## ACTIVITY
The span to copy runs from the line containing "element $\alpha$ of" to the last line below. Copy it exactly, with nothing else.

EXTRACTED ENTRIES: Begin

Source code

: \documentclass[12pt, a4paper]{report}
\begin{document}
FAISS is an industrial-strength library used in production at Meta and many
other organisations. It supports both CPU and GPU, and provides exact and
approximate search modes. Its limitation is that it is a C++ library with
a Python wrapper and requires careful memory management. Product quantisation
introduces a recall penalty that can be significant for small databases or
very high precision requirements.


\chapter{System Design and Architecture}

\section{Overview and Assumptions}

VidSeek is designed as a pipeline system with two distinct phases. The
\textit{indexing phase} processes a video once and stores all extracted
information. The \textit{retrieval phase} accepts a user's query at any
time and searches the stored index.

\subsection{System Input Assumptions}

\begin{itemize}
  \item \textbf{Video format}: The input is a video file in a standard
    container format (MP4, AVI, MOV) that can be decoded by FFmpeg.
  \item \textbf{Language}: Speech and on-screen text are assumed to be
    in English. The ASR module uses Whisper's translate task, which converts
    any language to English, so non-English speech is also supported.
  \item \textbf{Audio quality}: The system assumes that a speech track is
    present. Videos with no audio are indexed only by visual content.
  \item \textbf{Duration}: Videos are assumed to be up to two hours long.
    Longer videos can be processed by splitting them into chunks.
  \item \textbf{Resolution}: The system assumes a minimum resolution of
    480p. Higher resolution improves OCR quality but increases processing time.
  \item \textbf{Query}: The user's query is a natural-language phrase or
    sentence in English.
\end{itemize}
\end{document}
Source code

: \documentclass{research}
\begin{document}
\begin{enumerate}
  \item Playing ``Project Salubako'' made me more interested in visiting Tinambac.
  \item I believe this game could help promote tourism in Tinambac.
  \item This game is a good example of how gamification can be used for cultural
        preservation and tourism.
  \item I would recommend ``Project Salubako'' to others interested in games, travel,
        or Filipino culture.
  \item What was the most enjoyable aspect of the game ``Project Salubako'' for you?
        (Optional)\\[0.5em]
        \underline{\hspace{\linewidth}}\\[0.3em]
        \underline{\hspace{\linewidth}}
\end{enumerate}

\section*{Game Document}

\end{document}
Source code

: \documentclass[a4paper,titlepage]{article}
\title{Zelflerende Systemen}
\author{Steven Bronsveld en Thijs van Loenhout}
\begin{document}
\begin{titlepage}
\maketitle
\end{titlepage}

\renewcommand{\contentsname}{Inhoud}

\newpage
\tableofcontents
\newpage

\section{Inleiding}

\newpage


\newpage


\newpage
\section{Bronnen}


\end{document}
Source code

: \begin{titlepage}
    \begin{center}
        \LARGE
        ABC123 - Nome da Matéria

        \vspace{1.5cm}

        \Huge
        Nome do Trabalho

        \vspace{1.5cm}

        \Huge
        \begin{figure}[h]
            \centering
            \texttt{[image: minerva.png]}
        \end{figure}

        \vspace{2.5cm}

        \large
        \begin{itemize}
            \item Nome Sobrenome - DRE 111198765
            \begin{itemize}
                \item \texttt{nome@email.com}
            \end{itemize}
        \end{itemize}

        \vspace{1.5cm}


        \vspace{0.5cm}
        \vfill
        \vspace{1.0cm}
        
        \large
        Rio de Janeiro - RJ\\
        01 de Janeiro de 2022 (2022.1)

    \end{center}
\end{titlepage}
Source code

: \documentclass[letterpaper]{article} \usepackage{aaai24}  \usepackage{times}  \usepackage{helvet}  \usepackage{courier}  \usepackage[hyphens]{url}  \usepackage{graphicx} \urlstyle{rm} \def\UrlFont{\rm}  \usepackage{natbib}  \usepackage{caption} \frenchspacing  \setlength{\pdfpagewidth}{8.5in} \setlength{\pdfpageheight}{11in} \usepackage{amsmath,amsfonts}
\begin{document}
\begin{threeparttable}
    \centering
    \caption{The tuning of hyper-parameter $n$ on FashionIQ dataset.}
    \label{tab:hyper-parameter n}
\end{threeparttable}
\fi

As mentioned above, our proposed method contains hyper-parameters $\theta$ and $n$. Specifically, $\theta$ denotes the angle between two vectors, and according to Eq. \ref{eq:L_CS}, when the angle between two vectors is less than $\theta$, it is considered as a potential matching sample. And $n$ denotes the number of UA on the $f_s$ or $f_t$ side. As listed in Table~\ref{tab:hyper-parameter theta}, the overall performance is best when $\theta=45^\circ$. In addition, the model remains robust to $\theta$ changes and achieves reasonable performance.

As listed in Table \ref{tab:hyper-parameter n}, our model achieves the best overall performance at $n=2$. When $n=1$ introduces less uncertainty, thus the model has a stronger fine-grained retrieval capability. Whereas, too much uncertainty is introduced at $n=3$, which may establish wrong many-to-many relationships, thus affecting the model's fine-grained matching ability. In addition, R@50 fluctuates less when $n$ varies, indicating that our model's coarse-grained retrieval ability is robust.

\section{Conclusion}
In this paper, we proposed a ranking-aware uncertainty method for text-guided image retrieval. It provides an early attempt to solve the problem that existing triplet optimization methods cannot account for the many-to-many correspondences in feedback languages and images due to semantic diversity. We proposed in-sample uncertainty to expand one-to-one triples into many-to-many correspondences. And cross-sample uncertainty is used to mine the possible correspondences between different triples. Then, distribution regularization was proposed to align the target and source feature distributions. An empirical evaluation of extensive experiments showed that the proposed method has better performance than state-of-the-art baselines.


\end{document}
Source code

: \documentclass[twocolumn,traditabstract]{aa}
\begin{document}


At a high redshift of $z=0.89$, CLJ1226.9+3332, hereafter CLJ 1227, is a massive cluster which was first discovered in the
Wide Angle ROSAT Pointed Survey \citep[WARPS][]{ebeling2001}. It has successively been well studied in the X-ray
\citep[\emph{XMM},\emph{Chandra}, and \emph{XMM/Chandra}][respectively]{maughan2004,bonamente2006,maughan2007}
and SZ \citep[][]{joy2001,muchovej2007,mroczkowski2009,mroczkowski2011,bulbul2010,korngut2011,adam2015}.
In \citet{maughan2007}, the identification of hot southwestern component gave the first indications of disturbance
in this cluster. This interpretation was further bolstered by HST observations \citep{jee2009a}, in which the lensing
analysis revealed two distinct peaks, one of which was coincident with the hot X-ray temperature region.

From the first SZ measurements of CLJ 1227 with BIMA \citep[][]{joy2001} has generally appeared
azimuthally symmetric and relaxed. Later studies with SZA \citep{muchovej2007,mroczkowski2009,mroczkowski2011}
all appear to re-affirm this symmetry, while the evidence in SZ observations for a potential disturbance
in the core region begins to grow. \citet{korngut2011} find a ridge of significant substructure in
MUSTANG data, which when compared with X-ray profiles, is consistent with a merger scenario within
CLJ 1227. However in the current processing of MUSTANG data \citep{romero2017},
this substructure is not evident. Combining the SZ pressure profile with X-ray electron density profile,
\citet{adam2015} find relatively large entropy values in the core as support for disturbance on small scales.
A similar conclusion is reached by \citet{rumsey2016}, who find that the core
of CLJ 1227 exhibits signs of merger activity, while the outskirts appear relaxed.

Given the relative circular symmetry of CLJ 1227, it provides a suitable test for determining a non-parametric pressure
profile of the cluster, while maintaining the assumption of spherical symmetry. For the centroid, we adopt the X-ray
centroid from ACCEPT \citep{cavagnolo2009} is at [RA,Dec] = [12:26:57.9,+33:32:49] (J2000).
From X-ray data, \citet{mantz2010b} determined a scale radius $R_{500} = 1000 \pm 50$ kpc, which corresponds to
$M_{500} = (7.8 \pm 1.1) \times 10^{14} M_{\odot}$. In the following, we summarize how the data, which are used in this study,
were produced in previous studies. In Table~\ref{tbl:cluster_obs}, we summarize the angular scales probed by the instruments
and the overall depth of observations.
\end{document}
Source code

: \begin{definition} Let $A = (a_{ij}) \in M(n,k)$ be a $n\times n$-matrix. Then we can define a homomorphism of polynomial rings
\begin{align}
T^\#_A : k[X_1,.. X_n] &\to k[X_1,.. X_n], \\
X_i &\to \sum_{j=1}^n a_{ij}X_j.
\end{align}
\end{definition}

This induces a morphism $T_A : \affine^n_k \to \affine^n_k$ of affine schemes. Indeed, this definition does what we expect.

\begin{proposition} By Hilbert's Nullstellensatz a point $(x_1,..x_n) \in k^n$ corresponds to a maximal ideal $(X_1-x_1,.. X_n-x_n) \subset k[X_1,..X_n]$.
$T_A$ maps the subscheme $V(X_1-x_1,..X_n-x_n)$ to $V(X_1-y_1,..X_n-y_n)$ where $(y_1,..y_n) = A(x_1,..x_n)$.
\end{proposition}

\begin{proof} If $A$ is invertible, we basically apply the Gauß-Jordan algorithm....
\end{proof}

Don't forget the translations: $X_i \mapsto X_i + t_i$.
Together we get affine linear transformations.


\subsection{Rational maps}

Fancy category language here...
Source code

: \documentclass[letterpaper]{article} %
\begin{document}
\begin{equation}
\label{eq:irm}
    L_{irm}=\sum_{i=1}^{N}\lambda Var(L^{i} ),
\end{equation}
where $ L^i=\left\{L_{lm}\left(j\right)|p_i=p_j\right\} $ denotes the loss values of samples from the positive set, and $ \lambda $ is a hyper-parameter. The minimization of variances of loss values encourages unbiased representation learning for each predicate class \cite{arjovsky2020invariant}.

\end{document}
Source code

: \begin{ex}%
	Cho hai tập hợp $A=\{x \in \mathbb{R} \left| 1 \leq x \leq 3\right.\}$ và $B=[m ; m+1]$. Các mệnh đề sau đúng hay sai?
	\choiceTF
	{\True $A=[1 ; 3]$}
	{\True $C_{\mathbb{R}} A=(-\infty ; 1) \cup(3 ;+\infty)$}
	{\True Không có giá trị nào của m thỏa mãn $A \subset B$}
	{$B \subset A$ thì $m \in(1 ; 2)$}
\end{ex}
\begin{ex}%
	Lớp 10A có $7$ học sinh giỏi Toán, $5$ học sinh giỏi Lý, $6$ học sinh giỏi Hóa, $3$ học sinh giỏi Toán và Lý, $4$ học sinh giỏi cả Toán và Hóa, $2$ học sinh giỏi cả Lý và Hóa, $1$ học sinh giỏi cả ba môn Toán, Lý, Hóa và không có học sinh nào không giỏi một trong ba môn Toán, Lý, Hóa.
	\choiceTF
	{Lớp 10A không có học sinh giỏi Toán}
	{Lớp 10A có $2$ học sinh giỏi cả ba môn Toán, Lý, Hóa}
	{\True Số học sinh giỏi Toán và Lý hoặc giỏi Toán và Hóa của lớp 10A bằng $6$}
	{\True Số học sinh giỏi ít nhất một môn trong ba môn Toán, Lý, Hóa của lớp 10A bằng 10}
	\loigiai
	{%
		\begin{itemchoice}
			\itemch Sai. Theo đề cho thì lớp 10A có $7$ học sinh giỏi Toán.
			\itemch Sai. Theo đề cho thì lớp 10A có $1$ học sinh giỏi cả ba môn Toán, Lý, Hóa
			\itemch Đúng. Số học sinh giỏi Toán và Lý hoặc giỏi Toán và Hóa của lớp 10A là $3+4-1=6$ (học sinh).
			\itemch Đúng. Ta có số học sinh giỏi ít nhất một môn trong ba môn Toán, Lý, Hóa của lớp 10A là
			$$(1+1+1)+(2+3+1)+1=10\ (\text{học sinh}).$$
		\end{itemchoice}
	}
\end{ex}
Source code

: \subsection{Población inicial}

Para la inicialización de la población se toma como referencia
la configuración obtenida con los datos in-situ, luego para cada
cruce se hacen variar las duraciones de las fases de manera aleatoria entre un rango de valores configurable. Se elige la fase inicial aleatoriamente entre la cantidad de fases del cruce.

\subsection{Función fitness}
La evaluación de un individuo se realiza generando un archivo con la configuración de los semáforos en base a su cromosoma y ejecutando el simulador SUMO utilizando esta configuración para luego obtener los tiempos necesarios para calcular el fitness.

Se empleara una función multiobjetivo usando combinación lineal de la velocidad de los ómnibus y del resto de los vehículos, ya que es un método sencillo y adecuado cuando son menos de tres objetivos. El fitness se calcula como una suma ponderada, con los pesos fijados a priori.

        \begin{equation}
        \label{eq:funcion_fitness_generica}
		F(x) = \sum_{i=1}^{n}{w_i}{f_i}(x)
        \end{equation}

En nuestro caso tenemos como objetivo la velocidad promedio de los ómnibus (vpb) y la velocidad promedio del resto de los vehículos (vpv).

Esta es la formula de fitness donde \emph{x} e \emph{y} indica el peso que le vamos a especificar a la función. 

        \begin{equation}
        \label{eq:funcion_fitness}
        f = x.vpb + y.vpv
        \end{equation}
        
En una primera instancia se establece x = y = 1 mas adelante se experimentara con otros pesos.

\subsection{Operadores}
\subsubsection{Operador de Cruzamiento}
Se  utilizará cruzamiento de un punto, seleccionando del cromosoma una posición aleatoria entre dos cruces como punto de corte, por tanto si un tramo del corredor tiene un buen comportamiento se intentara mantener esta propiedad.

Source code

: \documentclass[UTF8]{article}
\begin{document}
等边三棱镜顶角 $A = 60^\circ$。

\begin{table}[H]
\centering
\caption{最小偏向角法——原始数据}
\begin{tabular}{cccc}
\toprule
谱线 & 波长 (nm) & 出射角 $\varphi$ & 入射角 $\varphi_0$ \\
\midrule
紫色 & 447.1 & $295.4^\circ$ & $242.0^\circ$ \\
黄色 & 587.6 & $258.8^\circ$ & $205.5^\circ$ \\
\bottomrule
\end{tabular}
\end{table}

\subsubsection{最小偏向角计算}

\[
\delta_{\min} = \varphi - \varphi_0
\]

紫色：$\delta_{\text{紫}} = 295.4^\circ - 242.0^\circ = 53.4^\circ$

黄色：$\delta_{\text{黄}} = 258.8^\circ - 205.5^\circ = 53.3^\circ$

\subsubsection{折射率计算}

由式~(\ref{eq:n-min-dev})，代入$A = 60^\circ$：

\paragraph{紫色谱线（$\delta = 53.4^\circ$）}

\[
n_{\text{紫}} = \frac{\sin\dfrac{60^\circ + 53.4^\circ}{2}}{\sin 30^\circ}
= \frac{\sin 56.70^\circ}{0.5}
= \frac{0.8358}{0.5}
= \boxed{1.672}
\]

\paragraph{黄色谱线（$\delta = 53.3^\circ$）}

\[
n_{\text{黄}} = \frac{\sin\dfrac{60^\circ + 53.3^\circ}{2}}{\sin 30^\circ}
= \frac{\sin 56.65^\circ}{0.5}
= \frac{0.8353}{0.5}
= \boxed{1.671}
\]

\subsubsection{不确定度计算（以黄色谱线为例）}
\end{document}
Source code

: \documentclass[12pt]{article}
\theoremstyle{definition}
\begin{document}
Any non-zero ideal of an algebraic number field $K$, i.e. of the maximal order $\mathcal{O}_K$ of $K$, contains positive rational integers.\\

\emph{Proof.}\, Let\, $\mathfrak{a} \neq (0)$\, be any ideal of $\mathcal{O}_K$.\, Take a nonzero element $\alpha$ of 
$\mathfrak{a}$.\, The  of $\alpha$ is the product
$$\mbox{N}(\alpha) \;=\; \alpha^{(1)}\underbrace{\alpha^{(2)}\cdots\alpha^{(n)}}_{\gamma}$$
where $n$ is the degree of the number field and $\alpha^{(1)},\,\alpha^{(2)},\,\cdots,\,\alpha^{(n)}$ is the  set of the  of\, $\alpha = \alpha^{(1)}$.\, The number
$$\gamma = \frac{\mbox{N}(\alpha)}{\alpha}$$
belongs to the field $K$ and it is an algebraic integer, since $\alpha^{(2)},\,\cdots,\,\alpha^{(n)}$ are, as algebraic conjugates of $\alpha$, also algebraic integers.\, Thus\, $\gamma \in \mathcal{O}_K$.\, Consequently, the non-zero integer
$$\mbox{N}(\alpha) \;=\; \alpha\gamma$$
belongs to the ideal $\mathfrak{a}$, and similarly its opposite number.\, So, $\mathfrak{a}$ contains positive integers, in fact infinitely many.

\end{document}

EXTRACTED ENTRIES: End

## RESULT
\emph{Proof.}\, Let\, $\mathfrak{a} \neq (0)$\, be any ideal of $\mathcal{O}_K$.\, Take a nonzero element $\alpha$ of 
$\mathfrak{a}$.\, The  of $\alpha$ is the product
$$\mbox{N}(\alpha) \;=\; \alpha^{(1)}\underbrace{\alpha^{(2)}\cdots\alpha^{(n)}}_{\gamma}$$
where $n$ is the degree of the number field and $\alpha^{(1)},\,\alpha^{(2)},\,\cdots,\,\alpha^{(n)}$ is the  set of the  of\, $\alpha = \alpha^{(1)}$.\, The number
$$\gamma = \frac{\mbox{N}(\alpha)}{\alpha}$$
belongs to the field $K$ and it is an algebraic integer, since $\alpha^{(2)},\,\cdots,\,\alpha^{(n)}$ are, as algebraic conjugates of $\alpha$, also algebraic integers.\, Thus\, $\gamma \in \mathcal{O}_K$.\, Consequently, the non-zero integer
$$\mbox{N}(\alpha) \;=\; \alpha\gamma$$
belongs to the ideal $\mathfrak{a}$, and similarly its opposite number.\, So, $\mathfrak{a}$ contains positive integers, in fact infinitely many.

\end{document}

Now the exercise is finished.